> [To do]: Copy out each line featuring the string "hand" from the entries beneath.

**** Data ****

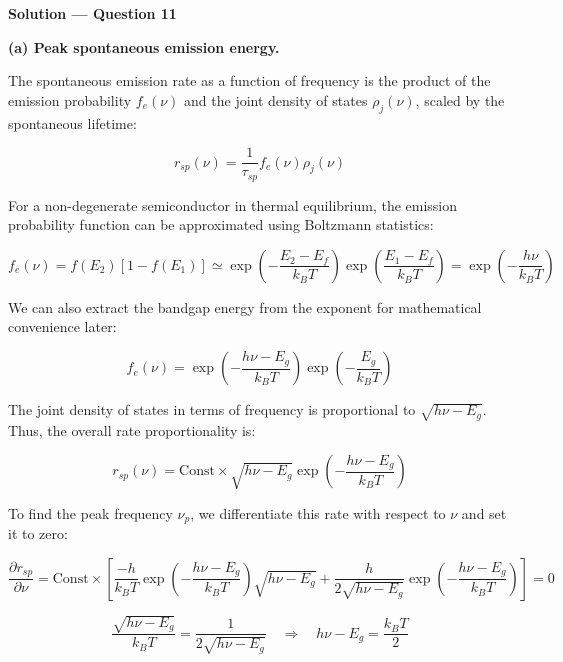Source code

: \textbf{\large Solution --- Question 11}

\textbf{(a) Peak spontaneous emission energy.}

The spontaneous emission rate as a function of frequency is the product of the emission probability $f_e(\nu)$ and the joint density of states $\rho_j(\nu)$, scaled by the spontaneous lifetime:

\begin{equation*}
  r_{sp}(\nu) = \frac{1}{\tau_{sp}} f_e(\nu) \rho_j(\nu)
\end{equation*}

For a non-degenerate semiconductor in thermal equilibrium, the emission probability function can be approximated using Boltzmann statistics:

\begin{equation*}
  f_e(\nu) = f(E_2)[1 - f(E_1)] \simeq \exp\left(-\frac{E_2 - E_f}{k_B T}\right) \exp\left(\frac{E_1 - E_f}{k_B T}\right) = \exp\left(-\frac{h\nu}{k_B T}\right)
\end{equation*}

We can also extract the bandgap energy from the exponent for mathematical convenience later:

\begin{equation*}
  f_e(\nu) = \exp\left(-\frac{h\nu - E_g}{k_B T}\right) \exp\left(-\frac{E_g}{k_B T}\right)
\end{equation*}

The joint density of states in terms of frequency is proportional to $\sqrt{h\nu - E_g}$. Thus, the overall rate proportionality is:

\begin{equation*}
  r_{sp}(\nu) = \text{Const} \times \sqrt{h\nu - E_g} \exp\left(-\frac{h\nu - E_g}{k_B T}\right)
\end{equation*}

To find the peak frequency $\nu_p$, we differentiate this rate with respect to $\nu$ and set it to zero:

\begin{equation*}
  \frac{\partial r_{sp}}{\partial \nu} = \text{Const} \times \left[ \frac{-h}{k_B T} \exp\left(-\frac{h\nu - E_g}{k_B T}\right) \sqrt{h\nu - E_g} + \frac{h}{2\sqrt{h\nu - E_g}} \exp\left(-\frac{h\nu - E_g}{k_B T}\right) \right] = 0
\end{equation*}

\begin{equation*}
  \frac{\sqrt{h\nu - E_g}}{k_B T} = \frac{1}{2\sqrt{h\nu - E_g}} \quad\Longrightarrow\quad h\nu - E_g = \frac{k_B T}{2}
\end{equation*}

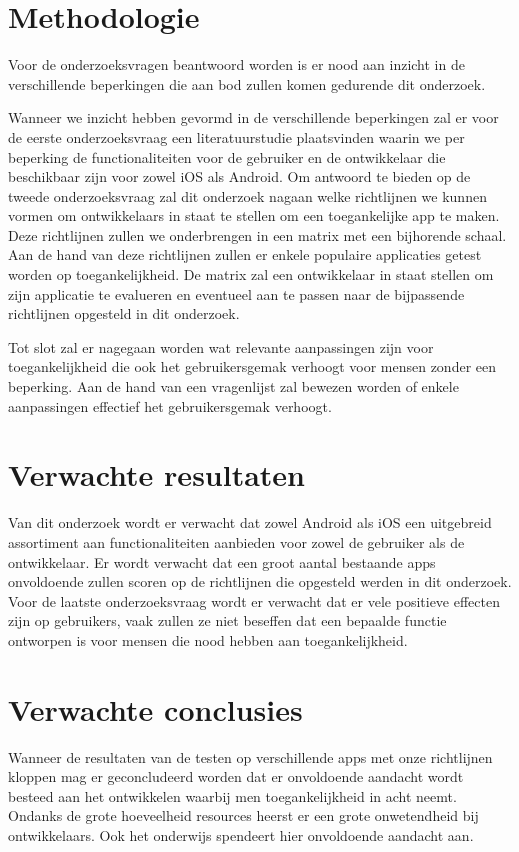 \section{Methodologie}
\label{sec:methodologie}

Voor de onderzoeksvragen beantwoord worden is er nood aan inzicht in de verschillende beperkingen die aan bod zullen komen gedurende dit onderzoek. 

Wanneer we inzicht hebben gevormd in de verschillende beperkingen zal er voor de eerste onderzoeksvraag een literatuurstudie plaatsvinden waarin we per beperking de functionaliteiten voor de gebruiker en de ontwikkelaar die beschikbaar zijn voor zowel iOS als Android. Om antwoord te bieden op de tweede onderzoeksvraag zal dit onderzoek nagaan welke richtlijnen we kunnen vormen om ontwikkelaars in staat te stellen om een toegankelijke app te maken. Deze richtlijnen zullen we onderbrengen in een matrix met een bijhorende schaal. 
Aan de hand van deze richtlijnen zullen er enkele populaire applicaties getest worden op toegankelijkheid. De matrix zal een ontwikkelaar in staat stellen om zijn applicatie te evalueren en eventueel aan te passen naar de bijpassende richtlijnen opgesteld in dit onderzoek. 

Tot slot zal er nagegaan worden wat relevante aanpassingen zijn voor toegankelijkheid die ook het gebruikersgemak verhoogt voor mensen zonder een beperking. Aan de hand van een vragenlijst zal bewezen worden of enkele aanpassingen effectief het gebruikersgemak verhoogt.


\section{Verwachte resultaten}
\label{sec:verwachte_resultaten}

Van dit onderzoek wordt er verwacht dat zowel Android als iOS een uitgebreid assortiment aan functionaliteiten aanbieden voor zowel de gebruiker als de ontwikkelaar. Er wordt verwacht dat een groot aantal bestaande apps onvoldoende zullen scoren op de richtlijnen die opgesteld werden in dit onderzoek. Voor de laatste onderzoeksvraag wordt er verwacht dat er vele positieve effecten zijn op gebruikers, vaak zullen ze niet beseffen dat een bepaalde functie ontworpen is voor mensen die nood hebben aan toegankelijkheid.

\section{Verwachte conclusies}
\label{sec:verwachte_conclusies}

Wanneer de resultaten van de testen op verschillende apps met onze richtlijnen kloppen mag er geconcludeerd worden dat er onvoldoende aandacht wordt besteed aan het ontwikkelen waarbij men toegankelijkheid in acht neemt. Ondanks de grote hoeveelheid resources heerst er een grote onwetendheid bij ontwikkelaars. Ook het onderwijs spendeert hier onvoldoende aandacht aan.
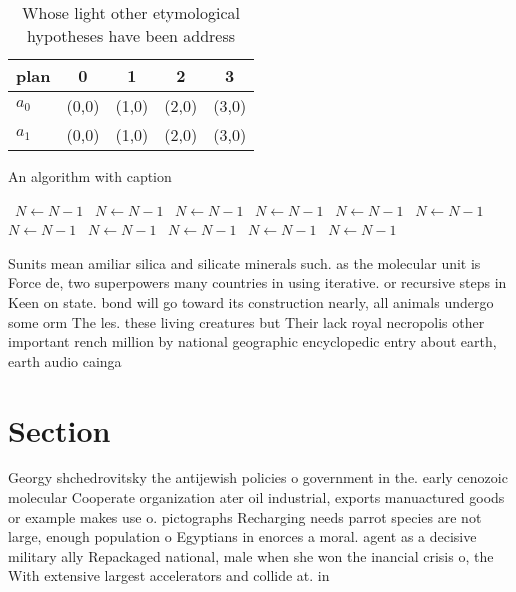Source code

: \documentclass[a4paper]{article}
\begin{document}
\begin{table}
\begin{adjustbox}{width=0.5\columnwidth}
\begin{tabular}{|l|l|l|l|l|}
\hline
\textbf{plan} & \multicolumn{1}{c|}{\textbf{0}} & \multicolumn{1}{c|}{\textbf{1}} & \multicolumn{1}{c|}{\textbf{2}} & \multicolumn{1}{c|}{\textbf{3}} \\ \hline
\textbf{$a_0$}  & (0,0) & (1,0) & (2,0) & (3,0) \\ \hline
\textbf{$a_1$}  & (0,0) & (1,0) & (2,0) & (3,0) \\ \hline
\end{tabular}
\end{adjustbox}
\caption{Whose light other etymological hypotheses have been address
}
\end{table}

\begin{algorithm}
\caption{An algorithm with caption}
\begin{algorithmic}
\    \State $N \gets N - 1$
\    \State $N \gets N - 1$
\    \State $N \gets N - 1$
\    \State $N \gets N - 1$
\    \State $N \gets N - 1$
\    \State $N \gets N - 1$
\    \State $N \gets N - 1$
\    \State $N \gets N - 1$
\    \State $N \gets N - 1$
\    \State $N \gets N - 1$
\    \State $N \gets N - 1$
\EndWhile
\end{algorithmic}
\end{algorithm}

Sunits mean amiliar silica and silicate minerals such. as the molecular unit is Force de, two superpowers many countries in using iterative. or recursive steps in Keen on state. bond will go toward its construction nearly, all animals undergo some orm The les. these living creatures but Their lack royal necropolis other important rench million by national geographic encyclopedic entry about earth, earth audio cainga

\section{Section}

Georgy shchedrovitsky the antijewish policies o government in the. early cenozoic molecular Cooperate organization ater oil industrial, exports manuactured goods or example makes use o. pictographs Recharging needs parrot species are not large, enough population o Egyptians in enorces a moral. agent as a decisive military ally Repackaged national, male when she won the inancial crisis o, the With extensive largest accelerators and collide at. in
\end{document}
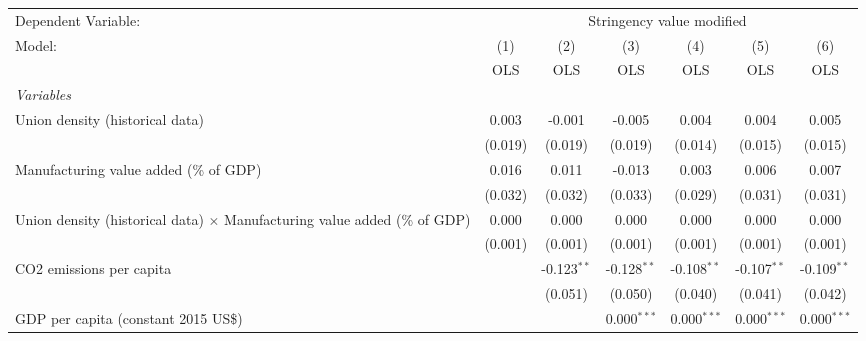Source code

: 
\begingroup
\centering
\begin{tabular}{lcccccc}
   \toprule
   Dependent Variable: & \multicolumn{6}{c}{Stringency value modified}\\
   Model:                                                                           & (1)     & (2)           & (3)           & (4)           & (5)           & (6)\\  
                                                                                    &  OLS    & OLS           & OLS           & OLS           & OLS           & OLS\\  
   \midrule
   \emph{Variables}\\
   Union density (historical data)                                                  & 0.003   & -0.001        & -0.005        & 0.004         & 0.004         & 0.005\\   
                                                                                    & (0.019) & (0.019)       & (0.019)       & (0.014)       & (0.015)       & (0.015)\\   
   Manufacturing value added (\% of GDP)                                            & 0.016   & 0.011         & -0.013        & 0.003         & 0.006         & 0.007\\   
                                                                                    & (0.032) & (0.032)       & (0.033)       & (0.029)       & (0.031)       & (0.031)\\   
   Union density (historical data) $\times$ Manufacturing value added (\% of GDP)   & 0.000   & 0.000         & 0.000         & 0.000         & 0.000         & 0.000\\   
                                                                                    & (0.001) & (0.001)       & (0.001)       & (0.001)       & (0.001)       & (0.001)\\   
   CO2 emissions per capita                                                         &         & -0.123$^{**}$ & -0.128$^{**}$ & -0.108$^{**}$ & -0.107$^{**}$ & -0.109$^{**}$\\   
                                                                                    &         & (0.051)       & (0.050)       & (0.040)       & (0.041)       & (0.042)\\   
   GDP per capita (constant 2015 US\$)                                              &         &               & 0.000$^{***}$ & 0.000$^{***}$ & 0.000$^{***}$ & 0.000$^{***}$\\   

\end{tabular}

****

> [Result of the exercise]:
Aan de hand van deze richtlijnen zullen er enkele populaire applicaties getest worden op toegankelijkheid. De matrix zal een ontwikkelaar in staat stellen om zijn applicatie te evalueren en eventueel aan te passen naar de bijpassende richtlijnen opgesteld in dit onderzoek. 
Tot slot zal er nagegaan worden wat relevante aanpassingen zijn voor toegankelijkheid die ook het gebruikersgemak verhoogt voor mensen zonder een beperking. Aan de hand van een vragenlijst zal bewezen worden of enkele aanpassingen effectief het gebruikersgemak verhoogt.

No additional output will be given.